Strangers to Patrons: Bishop Damasus and the Foreign Martyrs of Rome
Marianne Sághy
Central European University, Department of Medieval Studies
According to Christian theology, Christians are foreigners on earth. This paper focuses on the theme of foreigners and foreignness in the epigrams of Bishop Damasus of Rome. What motivated the bishop to highlight this theme at a time when Christianity was growing “respectable” in Roman society? How did the Church integrate foreign Christians into the social fabric of the Roman town? In late fourth-century Rome, not only foreign martyrs were identified as such, but entire groups of foreigners for whom “national” enclaves were created in the catacombs.
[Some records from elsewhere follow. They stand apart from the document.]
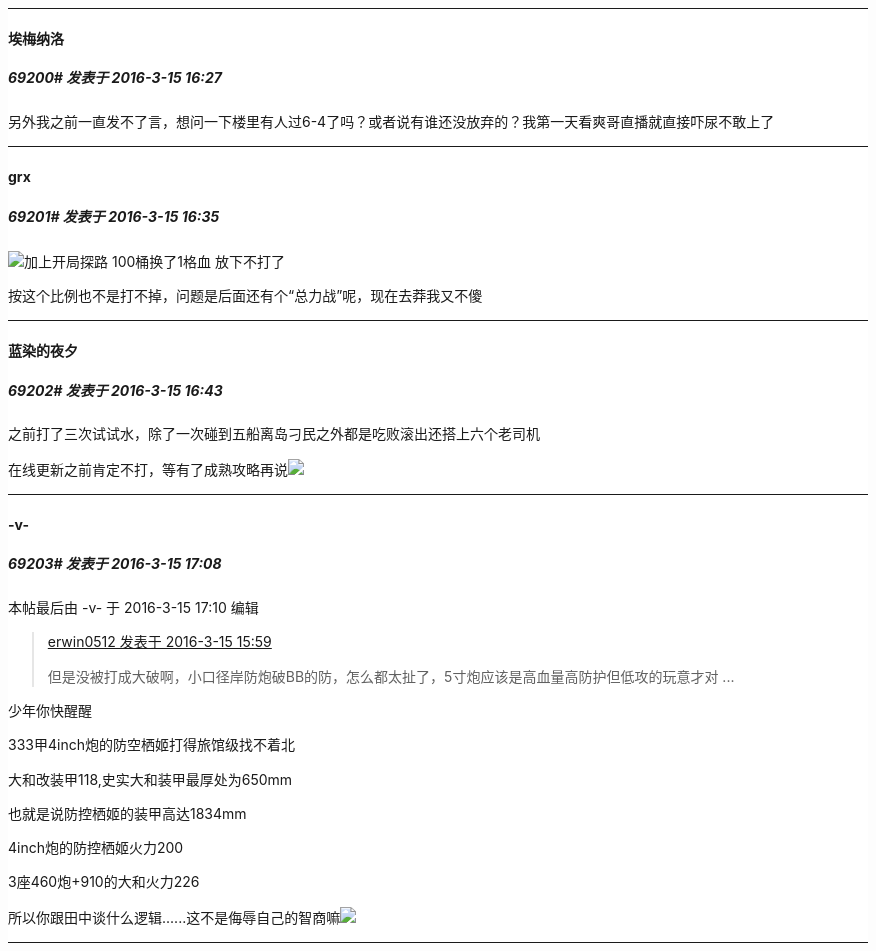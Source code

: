
-----

####  埃梅纳洛  
##### 69200#       发表于 2016-3-15 16:27


另外我之前一直发不了言，想问一下楼里有人过6-4了吗？或者说有谁还没放弃的？我第一天看爽哥直播就直接吓尿不敢上了


-----

####  grx  
##### 69201#       发表于 2016-3-15 16:35


<img src="https://static.saraba1st.com/image/smiley/face/191.gif" referrerpolicy="no-referrer">加上开局探路 100桶换了1格血 放下不打了

按这个比例也不是打不掉，问题是后面还有个“总力战”呢，现在去莽我又不傻


-----

####  蓝染的夜夕  
##### 69202#       发表于 2016-3-15 16:43


之前打了三次试试水，除了一次碰到五船离岛刁民之外都是吃败滚出还搭上六个老司机

在线更新之前肯定不打，等有了成熟攻略再说<img src="https://static.saraba1st.com/image/smiley/face/119.gif" referrerpolicy="no-referrer">


-----

####  -v-  
##### 69203#       发表于 2016-3-15 17:08


 本帖最后由 -v- 于 2016-3-15 17:10 编辑 
<blockquote><a href="httphttps://bbs.saraba1st.com/2b/forum.php?mod=redirect&amp;goto=findpost&amp;pid=31834724&amp;ptid=930880" target="_blank">erwin0512 发表于 2016-3-15 15:59</a>

但是没被打成大破啊，小口径岸防炮破BB的防，怎么都太扯了，5寸炮应该是高血量高防护但低攻的玩意才对 ...</blockquote>
少年你快醒醒

333甲4inch炮的防空栖姬打得旅馆级找不着北

大和改装甲118,史实大和装甲最厚处为650mm

也就是说防控栖姬的装甲高达1834mm

4inch炮的防控栖姬火力200

3座460炮+910的大和火力226


所以你跟田中谈什么逻辑......这不是侮辱自己的智商嘛<img src="https://static.saraba1st.com/image/smiley/face/04.gif" referrerpolicy="no-referrer">


-----
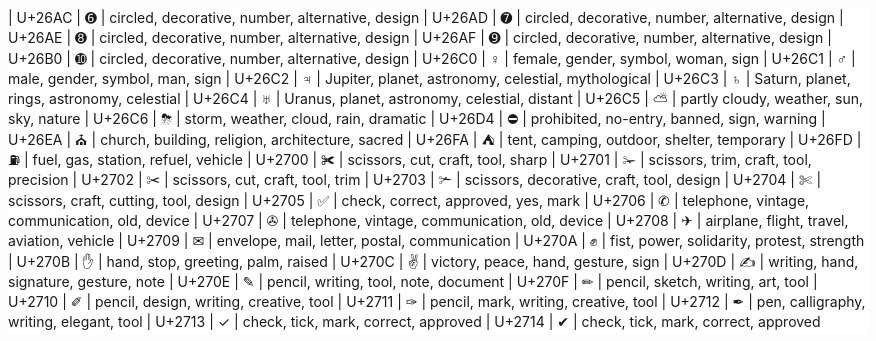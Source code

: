 | U+26AC | ➏ | circled, decorative, number, alternative, design
| U+26AD | ➐ | circled, decorative, number, alternative, design
| U+26AE | ➑ | circled, decorative, number, alternative, design
| U+26AF | ➒ | circled, decorative, number, alternative, design
| U+26B0 | ➓ | circled, decorative, number, alternative, design
| U+26C0 | ♀ | female, gender, symbol, woman, sign
| U+26C1 | ♂ | male, gender, symbol, man, sign
| U+26C2 | ♃ | Jupiter, planet, astronomy, celestial, mythological
| U+26C3 | ♄ | Saturn, planet, rings, astronomy, celestial
| U+26C4 | ♅ | Uranus, planet, astronomy, celestial, distant
| U+26C5 | ⛅ | partly cloudy, weather, sun, sky, nature
| U+26C6 | ⛈ | storm, weather, cloud, rain, dramatic
| U+26D4 | ⛔ | prohibited, no-entry, banned, sign, warning
| U+26EA | ⛪ | church, building, religion, architecture, sacred
| U+26FA | ⛺ | tent, camping, outdoor, shelter, temporary
| U+26FD | ⛽ | fuel, gas, station, refuel, vehicle
| U+2700 | ✀ | scissors, cut, craft, tool, sharp
| U+2701 | ✁ | scissors, trim, craft, tool, precision
| U+2702 | ✂ | scissors, cut, craft, tool, trim
| U+2703 | ✃ | scissors, decorative, craft, tool, design
| U+2704 | ✄ | scissors, craft, cutting, tool, design
| U+2705 | ✅ | check, correct, approved, yes, mark
| U+2706 | ✆ | telephone, vintage, communication, old, device
| U+2707 | ✇ | telephone, vintage, communication, old, device
| U+2708 | ✈ | airplane, flight, travel, aviation, vehicle
| U+2709 | ✉ | envelope, mail, letter, postal, communication
| U+270A | ✊ | fist, power, solidarity, protest, strength
| U+270B | ✋ | hand, stop, greeting, palm, raised
| U+270C | ✌ | victory, peace, hand, gesture, sign
| U+270D | ✍ | writing, hand, signature, gesture, note
| U+270E | ✎ | pencil, writing, tool, note, document
| U+270F | ✏ | pencil, sketch, writing, art, tool
| U+2710 | ✐ | pencil, design, writing, creative, tool
| U+2711 | ✑ | pencil, mark, writing, creative, tool
| U+2712 | ✒ | pen, calligraphy, writing, elegant, tool
| U+2713 | ✓ | check, tick, mark, correct, approved
| U+2714 | ✔ | check, tick, mark, correct, approved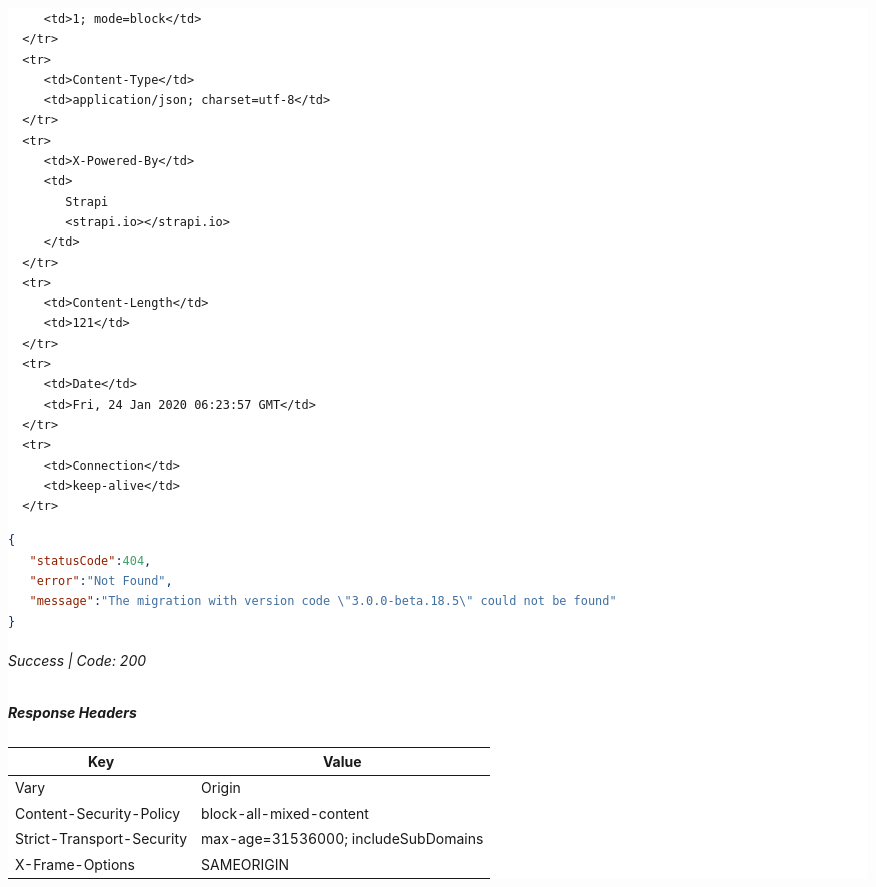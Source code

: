          <td>1; mode=block</td>
      </tr>
      <tr>
         <td>Content-Type</td>
         <td>application/json; charset=utf-8</td>
      </tr>
      <tr>
         <td>X-Powered-By</td>
         <td>
            Strapi
            <strapi.io></strapi.io>
         </td>
      </tr>
      <tr>
         <td>Content-Length</td>
         <td>121</td>
      </tr>
      <tr>
         <td>Date</td>
         <td>Fri, 24 Jan 2020 06:23:57 GMT</td>
      </tr>
      <tr>
         <td>Connection</td>
         <td>keep-alive</td>
      </tr>
   </tbody>
</table>

```json
{
   "statusCode":404,
   "error":"Not Found",
   "message":"The migration with version code \"3.0.0-beta.18.5\" could not be found"
}
```

###### Success | Code: 200

##### Response Headers

<table class="table table-hover">
   <thead>
      <tr>
         <th>Key</th>
         <th>Value</th>
      </tr>
   </thead>
   <tbody>
      <tr>
         <td>Vary</td>
         <td>Origin</td>
      </tr>
      <tr>
         <td>Content-Security-Policy</td>
         <td>block-all-mixed-content</td>
      </tr>
      <tr>
         <td>Strict-Transport-Security</td>
         <td>max-age=31536000; includeSubDomains</td>
      </tr>
      <tr>
         <td>X-Frame-Options</td>
         <td>SAMEORIGIN</td>
      </tr>
      <tr>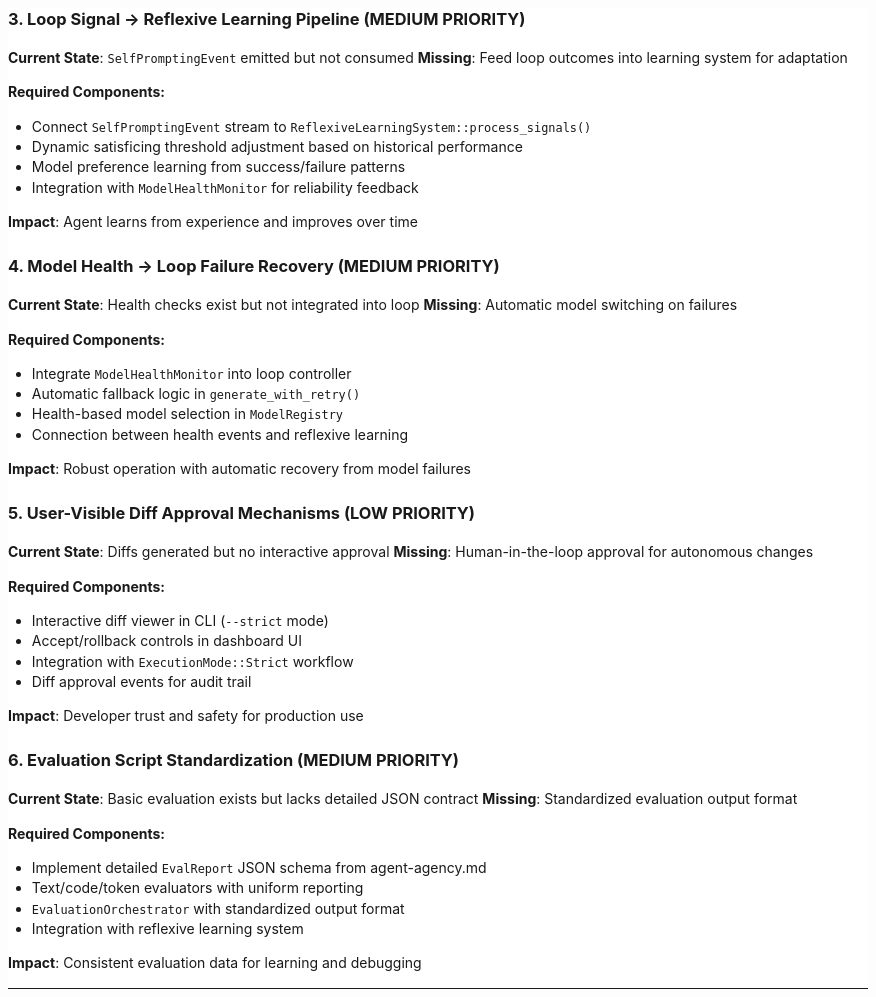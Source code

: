 ### **3. Loop Signal → Reflexive Learning Pipeline** (MEDIUM PRIORITY)
**Current State**: `SelfPromptingEvent` emitted but not consumed
**Missing**: Feed loop outcomes into learning system for adaptation

**Required Components:**
- Connect `SelfPromptingEvent` stream to `ReflexiveLearningSystem::process_signals()`
- Dynamic satisficing threshold adjustment based on historical performance
- Model preference learning from success/failure patterns
- Integration with `ModelHealthMonitor` for reliability feedback

**Impact**: Agent learns from experience and improves over time

### **4. Model Health → Loop Failure Recovery** (MEDIUM PRIORITY)
**Current State**: Health checks exist but not integrated into loop
**Missing**: Automatic model switching on failures

**Required Components:**
- Integrate `ModelHealthMonitor` into loop controller
- Automatic fallback logic in `generate_with_retry()`
- Health-based model selection in `ModelRegistry`
- Connection between health events and reflexive learning

**Impact**: Robust operation with automatic recovery from model failures

### **5. User-Visible Diff Approval Mechanisms** (LOW PRIORITY)
**Current State**: Diffs generated but no interactive approval
**Missing**: Human-in-the-loop approval for autonomous changes

**Required Components:**
- Interactive diff viewer in CLI (`--strict` mode)
- Accept/rollback controls in dashboard UI
- Integration with `ExecutionMode::Strict` workflow
- Diff approval events for audit trail

**Impact**: Developer trust and safety for production use

### **6. Evaluation Script Standardization** (MEDIUM PRIORITY)
**Current State**: Basic evaluation exists but lacks detailed JSON contract
**Missing**: Standardized evaluation output format

**Required Components:**
- Implement detailed `EvalReport` JSON schema from agent-agency.md
- Text/code/token evaluators with uniform reporting
- `EvaluationOrchestrator` with standardized output format
- Integration with reflexive learning system

**Impact**: Consistent evaluation data for learning and debugging

---
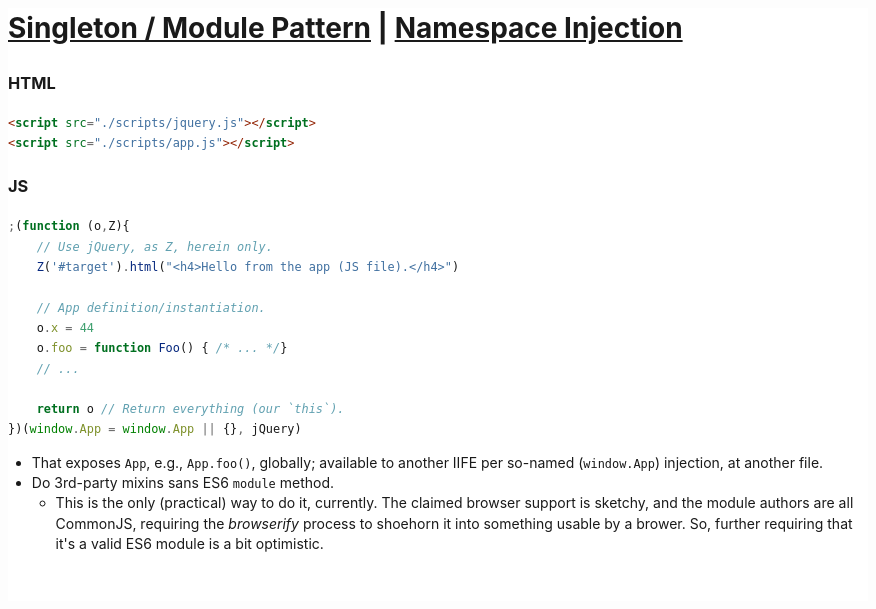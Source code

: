 # [Singleton / Module Pattern](https://stackoverflow.com/questions/1479319/simplest-cleanest-way-to-implement-singleton-in-javascript "@ StackOverflow") | [Namespace Injection](https://addyosmani.com/resources/essentialjsdesignpatterns/book/#singletonpatternjavascript "'Learning JavaScript Design Patterns' @ addyosmani.com")

### HTML
```html
<script src="./scripts/jquery.js"></script>
<script src="./scripts/app.js"></script>
```

### JS

```js
;(function (o,Z){
    // Use jQuery, as Z, herein only.
    Z('#target').html("<h4>Hello from the app (JS file).</h4>")

    // App definition/instantiation.
    o.x = 44
    o.foo = function Foo() { /* ... */}
    // ...

    return o // Return everything (our `this`).
})(window.App = window.App || {}, jQuery) 
```

- That exposes `App`, e.g., `App.foo()`, globally; available to another IIFE per so-named (`window.App`) injection, at another file.
- Do 3rd-party mixins sans ES6 `module` method.  
    - This is the only (practical) way to do it, currently. The claimed browser support is sketchy, and the module authors are all CommonJS, requiring the _browserify_ process to shoehorn it into something usable by a brower. So, further requiring that it's a valid ES6 module is a bit optimistic.





### &nbsp;



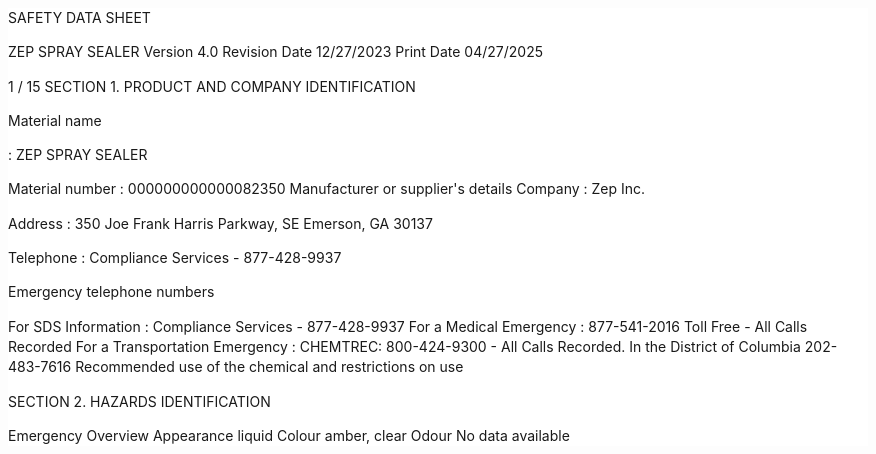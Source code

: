 SAFETY DATA SHEET 
 
ZEP SPRAY SEALER 
Version 4.0 
Revision Date 12/27/2023 
Print Date 04/27/2025  
 
 
1 / 15 
SECTION 1. PRODUCT AND COMPANY IDENTIFICATION 
 
Material name 
 
: 
ZEP SPRAY SEALER 
 
Material number 
: 
000000000000082350 
Manufacturer or supplier's details 
Company 
: 
Zep Inc. 
 
Address 
: 
350 Joe Frank Harris Parkway, SE 
Emerson, GA 30137 
 
Telephone 
: 
Compliance Services - 877-428-9937 
 
 
Emergency telephone numbers 
 
For SDS Information 
: 
Compliance Services - 877-428-9937 
For a Medical Emergency 
: 
877-541-2016 Toll Free - All Calls Recorded 
For a Transportation 
Emergency 
: 
CHEMTREC: 800-424-9300 - All Calls Recorded. 
In the District of Columbia 202-483-7616 
Recommended use of the chemical and restrictions on use 
 
 
SECTION 2. HAZARDS IDENTIFICATION 
 
Emergency Overview 
Appearance 
liquid 
Colour 
amber, clear 
Odour 
No data available 
 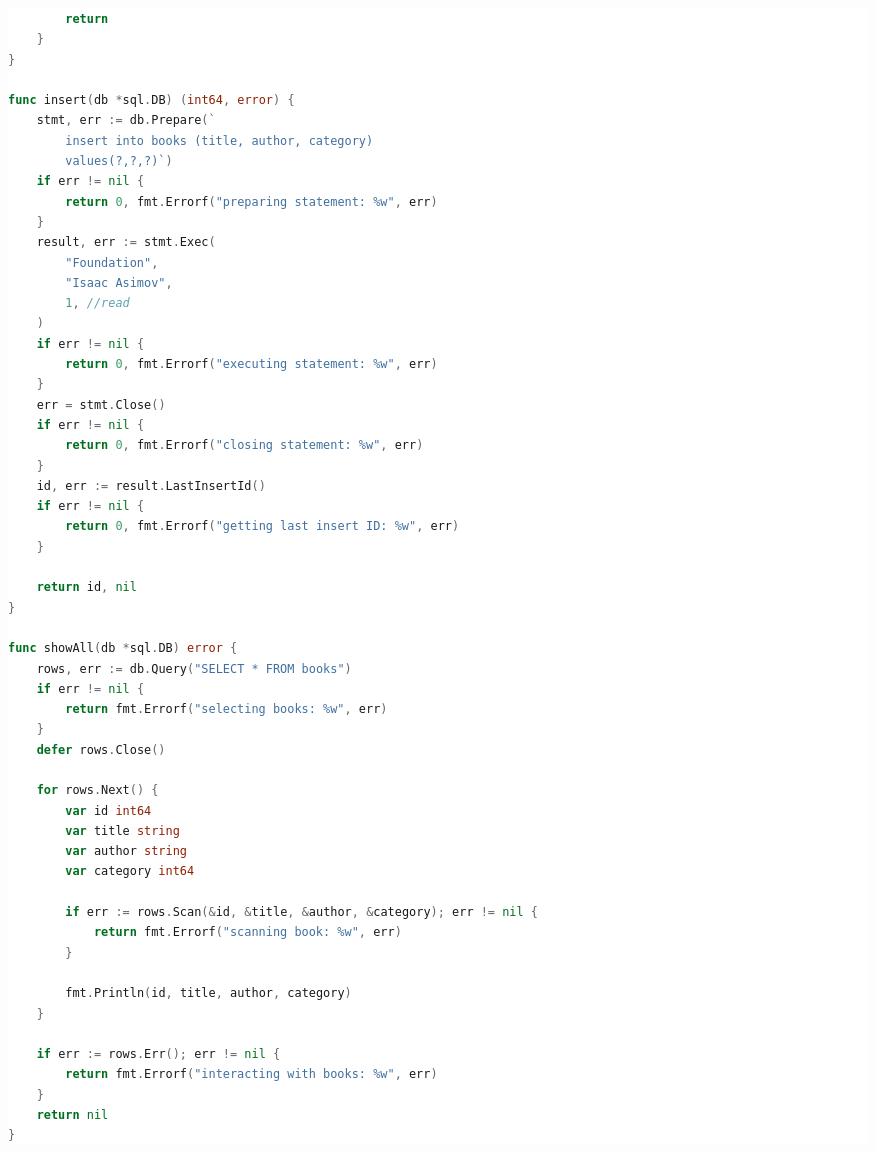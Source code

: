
 ```go 
		return
	}
}

func insert(db *sql.DB) (int64, error) {
	stmt, err := db.Prepare(`
		insert into books (title, author, category) 
		values(?,?,?)`)
	if err != nil {
		return 0, fmt.Errorf("preparing statement: %w", err)
	}
	result, err := stmt.Exec(
		"Foundation",
		"Isaac Asimov",
		1, //read
	)
	if err != nil {
		return 0, fmt.Errorf("executing statement: %w", err)
	}
	err = stmt.Close()
	if err != nil {
		return 0, fmt.Errorf("closing statement: %w", err)
	}
	id, err := result.LastInsertId()
	if err != nil {
		return 0, fmt.Errorf("getting last insert ID: %w", err)
	}

	return id, nil
}

func showAll(db *sql.DB) error {
	rows, err := db.Query("SELECT * FROM books")
	if err != nil {
		return fmt.Errorf("selecting books: %w", err)
	}
	defer rows.Close()

	for rows.Next() {
		var id int64
		var title string
		var author string
		var category int64

		if err := rows.Scan(&id, &title, &author, &category); err != nil {
			return fmt.Errorf("scanning book: %w", err)
		}

		fmt.Println(id, title, author, category)
	}

	if err := rows.Err(); err != nil {
		return fmt.Errorf("interacting with books: %w", err)
	}
	return nil
}

```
I examine the Damasian epigrams in the context of their religious substrate of “alienation” and in light of the cosmopolitan heritage of Rome. As bishop of the Nicene Catholic fraction in the Vrbs, whose enterprise aimed at making Rome a new Jerusalem in part through the “importation” of holy martyrs, Damasus sought to represent his Church at its most “universal” in the teeth of his local schismatic and/or heretical opponents. Roman tradition buttressed the universalist aspirations of Catholicism. As the largest metropolis of the ancient world, Rome was a “cosmopolis,” a melting pot of peoples, and Damasus did not remain a stranger to the Catholicity of Rome’s cosmopolitan history at a time when conflicting loyalties to ciuitas, Romanitas and Christianitas were hotly debated political, religious and cultural issues.